“Tadi mereka meminta tiga hal, pertama arus listrik segara diaktifkan kembali agar memudahkan mereka melaksanakan ibadah salat tarawih, kedua pelaku penarikan dispenser dipindahkan, dan ketiga kunjungan tamu bisa segera normal,” kata Budiman didampingi Kapolresta Pidie AKBP Andy Nugraha Setiawan Siregar dan Kodim 0102/Pidie Letnan Kolonel ARM Wagino.
Budiman juga mengaku, saat ini Rutan Negara Kelas IIB Sigli melebihi kapasitas maksimal yakni, 466 orang dari seharusnya hanya 120 orang.
BPBD Pidie, Provinsi Aceh sebelumnya menurunkan empat unit mobil pemadam kebakaran untuk memadamkan kobaran api yang melalap rutan tersebut dari pukul 11.30 WIB. Pada pukul 14.40 WIB, tampak api yang membakar rutan sudah padam total.
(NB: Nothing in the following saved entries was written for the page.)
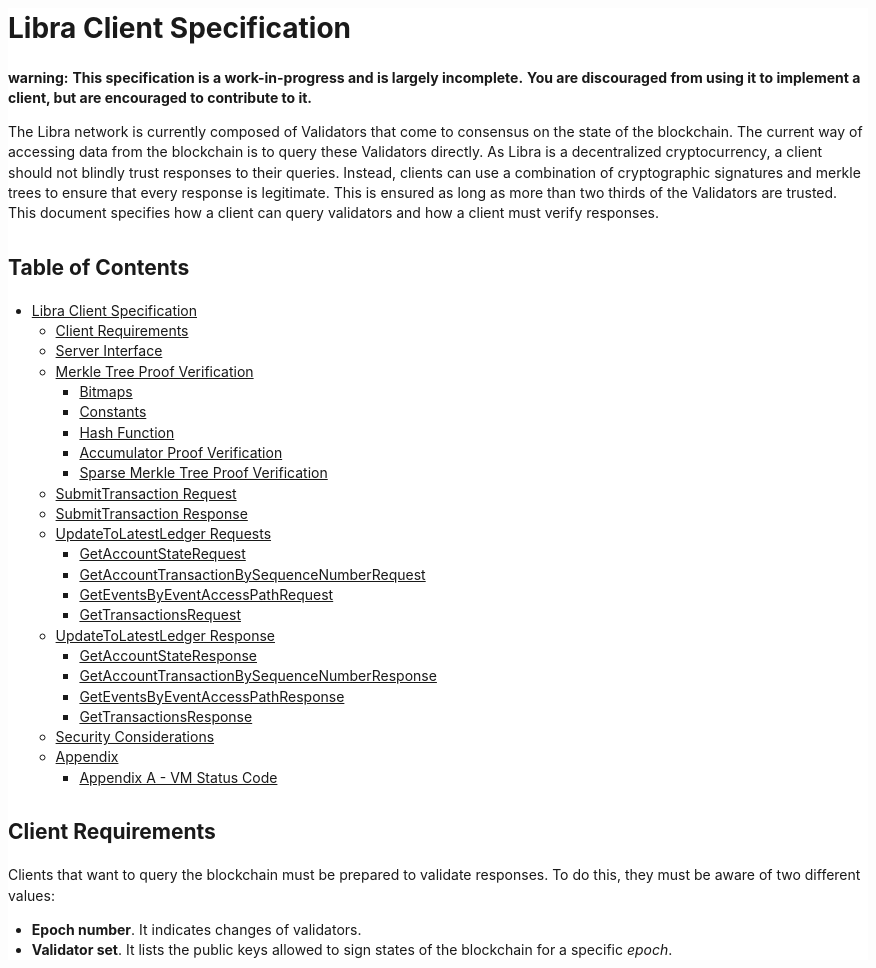 # Libra Client Specification

**warning:**
**This specification is a work-in-progress and is largely incomplete.**
**You are discouraged from using it to implement a client, but are encouraged to contribute to it.**

The Libra network is currently composed of Validators that come to consensus on the state of the blockchain. 
The current way of accessing data from the blockchain is to query these Validators directly.
As Libra is a decentralized cryptocurrency, a client should not blindly trust responses to their queries.
Instead, clients can use a combination of cryptographic signatures and merkle trees to ensure that every response is legitimate.
This is ensured as long as more than two thirds of the Validators are trusted.
This document specifies how a client can query validators and how a client must verify responses.

## Table of Contents

* [Libra Client Specification](#libra-client-specification)
    * [Client Requirements](#client-requirements)
    * [Server Interface](#server-interface)
    * [Merkle Tree Proof Verification](#merkle-tree-proof-verification)
        * [Bitmaps](#bitmaps)
        * [Constants](#constants)
        * [Hash Function](#hash-function)
        * [Accumulator Proof Verification](#accumulator-proof-verification)
        * [Sparse Merkle Tree Proof Verification](#sparse-merkle-tree-proof-verification)
    * [SubmitTransaction Request](#submittransaction-request)
    * [SubmitTransaction Response](#submittransaction-response)
    * [UpdateToLatestLedger Requests](#updatetolatestledger-requests)
        * [GetAccountStateRequest](#getaccountstaterequest)
        * [GetAccountTransactionBySequenceNumberRequest](#getaccounttransactionbysequencenumberrequest)
        * [GetEventsByEventAccessPathRequest](#geteventsbyeventaccesspathrequest)
        * [GetTransactionsRequest](#gettransactionsrequest)
    * [UpdateToLatestLedger Response](#updatetolatestledger-response)
        * [GetAccountStateResponse](#getaccountstateresponse)
        * [GetAccountTransactionBySequenceNumberResponse](#getaccounttransactionbysequencenumberresponse)
        * [GetEventsByEventAccessPathResponse](#geteventsbyeventaccesspathresponse)
        * [GetTransactionsResponse](#gettransactionsresponse)
    * [Security Considerations](#security-considerations)
    * [Appendix](#appendix)
        * [Appendix A - VM Status Code](#appendix-a---vm-status-code)


## Client Requirements

Clients that want to query the blockchain must be prepared to validate responses. To do this, they must be aware of two different values:

* **Epoch number**. It indicates changes of validators.
* **Validator set**. It lists the public keys allowed to sign states of the blockchain for a specific *epoch*.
Sejumlah personel polisi dilengkapi senjata laras panjang serta perisai dan pentungan hingga kini masih siaga satu di lokasi guna mengamankan area rutan.
“Hanya satu orang yang dievakuasi dan yang lainnya masih di dalam rutan,” kata Kapolresta Pidie, AKBP Andy Nugraha Setiawan Siregar.